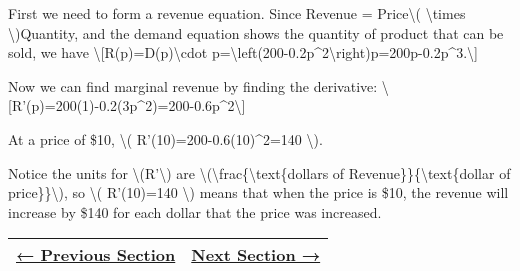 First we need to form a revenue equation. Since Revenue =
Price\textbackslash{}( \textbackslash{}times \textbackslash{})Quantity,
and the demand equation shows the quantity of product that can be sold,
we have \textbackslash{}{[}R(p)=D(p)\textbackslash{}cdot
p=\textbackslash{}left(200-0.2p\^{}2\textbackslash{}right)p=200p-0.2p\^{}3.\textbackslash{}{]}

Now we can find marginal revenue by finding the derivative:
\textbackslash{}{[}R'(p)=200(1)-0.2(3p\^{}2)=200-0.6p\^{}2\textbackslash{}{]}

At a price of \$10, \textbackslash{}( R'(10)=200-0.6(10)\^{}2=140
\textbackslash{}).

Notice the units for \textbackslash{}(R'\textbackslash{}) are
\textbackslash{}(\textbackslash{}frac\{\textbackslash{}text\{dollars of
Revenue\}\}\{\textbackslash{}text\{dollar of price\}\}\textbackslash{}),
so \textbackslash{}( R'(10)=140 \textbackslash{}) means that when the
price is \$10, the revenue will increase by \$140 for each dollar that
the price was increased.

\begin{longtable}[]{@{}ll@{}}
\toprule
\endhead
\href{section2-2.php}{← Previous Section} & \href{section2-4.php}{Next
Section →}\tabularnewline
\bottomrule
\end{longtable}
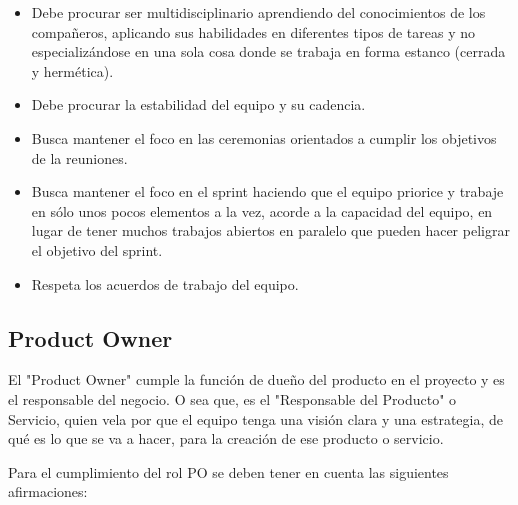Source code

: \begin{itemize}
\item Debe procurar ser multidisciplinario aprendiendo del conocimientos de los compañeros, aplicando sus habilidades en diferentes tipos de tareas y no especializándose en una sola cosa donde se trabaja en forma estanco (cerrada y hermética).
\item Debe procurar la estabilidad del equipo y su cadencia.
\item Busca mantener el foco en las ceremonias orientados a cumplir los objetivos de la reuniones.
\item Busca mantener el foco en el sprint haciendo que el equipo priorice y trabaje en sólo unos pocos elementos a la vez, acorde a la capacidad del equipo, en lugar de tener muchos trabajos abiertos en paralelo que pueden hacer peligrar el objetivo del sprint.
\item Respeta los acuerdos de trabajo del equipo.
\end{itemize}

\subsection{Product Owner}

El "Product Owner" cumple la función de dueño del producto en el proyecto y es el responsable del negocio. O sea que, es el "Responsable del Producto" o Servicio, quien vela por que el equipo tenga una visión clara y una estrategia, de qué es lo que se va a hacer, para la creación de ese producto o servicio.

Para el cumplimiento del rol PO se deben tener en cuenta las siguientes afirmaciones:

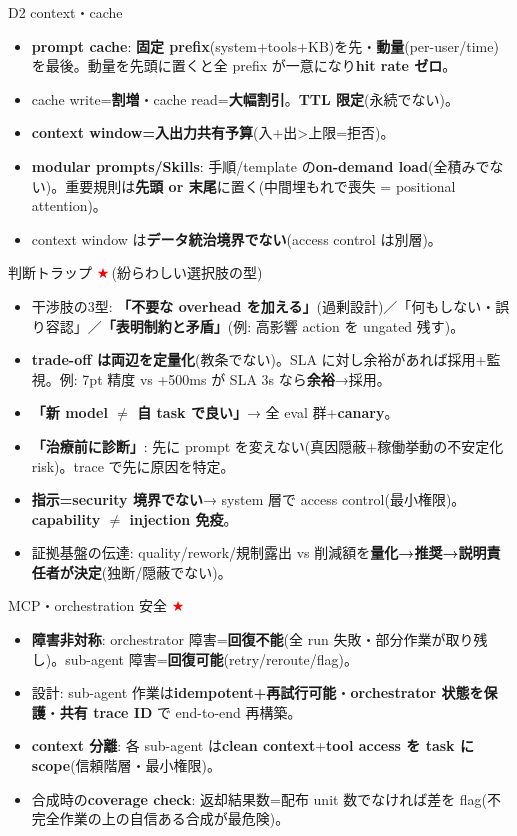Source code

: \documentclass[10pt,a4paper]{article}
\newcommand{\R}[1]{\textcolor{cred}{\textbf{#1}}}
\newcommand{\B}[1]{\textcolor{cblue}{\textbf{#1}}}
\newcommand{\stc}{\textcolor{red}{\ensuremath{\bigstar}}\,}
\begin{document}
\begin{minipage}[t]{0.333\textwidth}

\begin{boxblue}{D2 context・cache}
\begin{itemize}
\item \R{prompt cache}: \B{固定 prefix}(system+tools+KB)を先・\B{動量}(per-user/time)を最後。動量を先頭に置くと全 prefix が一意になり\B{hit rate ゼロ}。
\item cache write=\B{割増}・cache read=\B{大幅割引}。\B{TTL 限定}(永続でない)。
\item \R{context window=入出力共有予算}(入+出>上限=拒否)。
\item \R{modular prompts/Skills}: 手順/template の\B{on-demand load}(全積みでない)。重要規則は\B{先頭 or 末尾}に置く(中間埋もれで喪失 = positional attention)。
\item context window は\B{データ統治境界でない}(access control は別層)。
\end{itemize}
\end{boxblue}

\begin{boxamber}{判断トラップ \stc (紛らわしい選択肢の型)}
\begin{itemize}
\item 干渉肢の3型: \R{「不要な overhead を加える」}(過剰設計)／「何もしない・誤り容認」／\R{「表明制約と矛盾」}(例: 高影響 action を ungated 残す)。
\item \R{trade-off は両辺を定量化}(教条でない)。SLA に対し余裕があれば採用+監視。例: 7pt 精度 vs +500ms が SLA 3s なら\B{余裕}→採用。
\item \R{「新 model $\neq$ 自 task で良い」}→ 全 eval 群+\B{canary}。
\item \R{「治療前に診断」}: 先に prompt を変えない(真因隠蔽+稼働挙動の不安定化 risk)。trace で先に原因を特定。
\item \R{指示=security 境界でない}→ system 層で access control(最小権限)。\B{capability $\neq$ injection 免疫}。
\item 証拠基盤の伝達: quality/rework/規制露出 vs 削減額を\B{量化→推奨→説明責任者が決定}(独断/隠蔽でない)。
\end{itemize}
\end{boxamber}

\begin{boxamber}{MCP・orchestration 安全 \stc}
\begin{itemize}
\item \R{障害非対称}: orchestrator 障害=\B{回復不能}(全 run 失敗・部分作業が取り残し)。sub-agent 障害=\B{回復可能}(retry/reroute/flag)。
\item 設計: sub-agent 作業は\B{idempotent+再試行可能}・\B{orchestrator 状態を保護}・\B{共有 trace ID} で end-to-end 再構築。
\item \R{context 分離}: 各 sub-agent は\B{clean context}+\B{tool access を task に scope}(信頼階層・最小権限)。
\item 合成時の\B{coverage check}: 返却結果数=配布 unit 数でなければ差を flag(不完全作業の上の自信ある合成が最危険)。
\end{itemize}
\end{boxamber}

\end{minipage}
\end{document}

» Goal of the exercise: Each entry is to be returned as it stands, and each picture is to be left out.

» Task answer:
 First we need to form a revenue equation. Since Revenue =
Price\textbackslash{}( \textbackslash{}times \textbackslash{})Quantity,
and the demand equation shows the quantity of product that can be sold,
we have \textbackslash{}{[}R(p)=D(p)\textbackslash{}cdot
p=\textbackslash{}left(200-0.2p\^{}2\textbackslash{}right)p=200p-0.2p\^{}3.\textbackslash{}{]}

Now we can find marginal revenue by finding the derivative:
\textbackslash{}{[}R'(p)=200(1)-0.2(3p\^{}2)=200-0.6p\^{}2\textbackslash{}{]}

At a price of \$10, \textbackslash{}( R'(10)=200-0.6(10)\^{}2=140
\textbackslash{}).

Notice the units for \textbackslash{}(R'\textbackslash{}) are
\textbackslash{}(\textbackslash{}frac\{\textbackslash{}text\{dollars of
Revenue\}\}\{\textbackslash{}text\{dollar of price\}\}\textbackslash{}),
so \textbackslash{}( R'(10)=140 \textbackslash{}) means that when the
price is \$10, the revenue will increase by \$140 for each dollar that
the price was increased.

\begin{longtable}[]{@{}ll@{}}
\toprule
\endhead
\href{section2-2.php}{← Previous Section} & \href{section2-4.php}{Next
Section →}\tabularnewline
\bottomrule
\end{longtable}
Source code

: \begin{itemize}
\item Debe procurar ser multidisciplinario aprendiendo del conocimientos de los compañeros, aplicando sus habilidades en diferentes tipos de tareas y no especializándose en una sola cosa donde se trabaja en forma estanco (cerrada y hermética).
\item Debe procurar la estabilidad del equipo y su cadencia.
\item Busca mantener el foco en las ceremonias orientados a cumplir los objetivos de la reuniones.
\item Busca mantener el foco en el sprint haciendo que el equipo priorice y trabaje en sólo unos pocos elementos a la vez, acorde a la capacidad del equipo, en lugar de tener muchos trabajos abiertos en paralelo que pueden hacer peligrar el objetivo del sprint.
\item Respeta los acuerdos de trabajo del equipo.
\end{itemize}

\subsection{Product Owner}

El "Product Owner" cumple la función de dueño del producto en el proyecto y es el responsable del negocio. O sea que, es el "Responsable del Producto" o Servicio, quien vela por que el equipo tenga una visión clara y una estrategia, de qué es lo que se va a hacer, para la creación de ese producto o servicio.

Para el cumplimiento del rol PO se deben tener en cuenta las siguientes afirmaciones:

Source code

: \documentclass[10pt,a4paper]{article}
\newcommand{\R}[1]{\textcolor{cred}{\textbf{#1}}}
\newcommand{\B}[1]{\textcolor{cblue}{\textbf{#1}}}
\newcommand{\stc}{\textcolor{red}{\ensuremath{\bigstar}}\,}
\begin{document}
\begin{minipage}[t]{0.333\textwidth}

\begin{boxblue}{D2 context・cache}
\begin{itemize}
\item \R{prompt cache}: \B{固定 prefix}(system+tools+KB)を先・\B{動量}(per-user/time)を最後。動量を先頭に置くと全 prefix が一意になり\B{hit rate ゼロ}。
\item cache write=\B{割増}・cache read=\B{大幅割引}。\B{TTL 限定}(永続でない)。
\item \R{context window=入出力共有予算}(入+出>上限=拒否)。
\item \R{modular prompts/Skills}: 手順/template の\B{on-demand load}(全積みでない)。重要規則は\B{先頭 or 末尾}に置く(中間埋もれで喪失 = positional attention)。
\item context window は\B{データ統治境界でない}(access control は別層)。
\end{itemize}
\end{boxblue}

\begin{boxamber}{判断トラップ \stc (紛らわしい選択肢の型)}
\begin{itemize}
\item 干渉肢の3型: \R{「不要な overhead を加える」}(過剰設計)／「何もしない・誤り容認」／\R{「表明制約と矛盾」}(例: 高影響 action を ungated 残す)。
\item \R{trade-off は両辺を定量化}(教条でない)。SLA に対し余裕があれば採用+監視。例: 7pt 精度 vs +500ms が SLA 3s なら\B{余裕}→採用。
\item \R{「新 model $\neq$ 自 task で良い」}→ 全 eval 群+\B{canary}。
\item \R{「治療前に診断」}: 先に prompt を変えない(真因隠蔽+稼働挙動の不安定化 risk)。trace で先に原因を特定。
\item \R{指示=security 境界でない}→ system 層で access control(最小権限)。\B{capability $\neq$ injection 免疫}。
\item 証拠基盤の伝達: quality/rework/規制露出 vs 削減額を\B{量化→推奨→説明責任者が決定}(独断/隠蔽でない)。
\end{itemize}
\end{boxamber}

\begin{boxamber}{MCP・orchestration 安全 \stc}
\begin{itemize}
\item \R{障害非対称}: orchestrator 障害=\B{回復不能}(全 run 失敗・部分作業が取り残し)。sub-agent 障害=\B{回復可能}(retry/reroute/flag)。
\item 設計: sub-agent 作業は\B{idempotent+再試行可能}・\B{orchestrator 状態を保護}・\B{共有 trace ID} で end-to-end 再構築。
\item \R{context 分離}: 各 sub-agent は\B{clean context}+\B{tool access を task に scope}(信頼階層・最小権限)。
\item 合成時の\B{coverage check}: 返却結果数=配布 unit 数でなければ差を flag(不完全作業の上の自信ある合成が最危険)。
\end{itemize}
\end{boxamber}

\end{minipage}
\end{document}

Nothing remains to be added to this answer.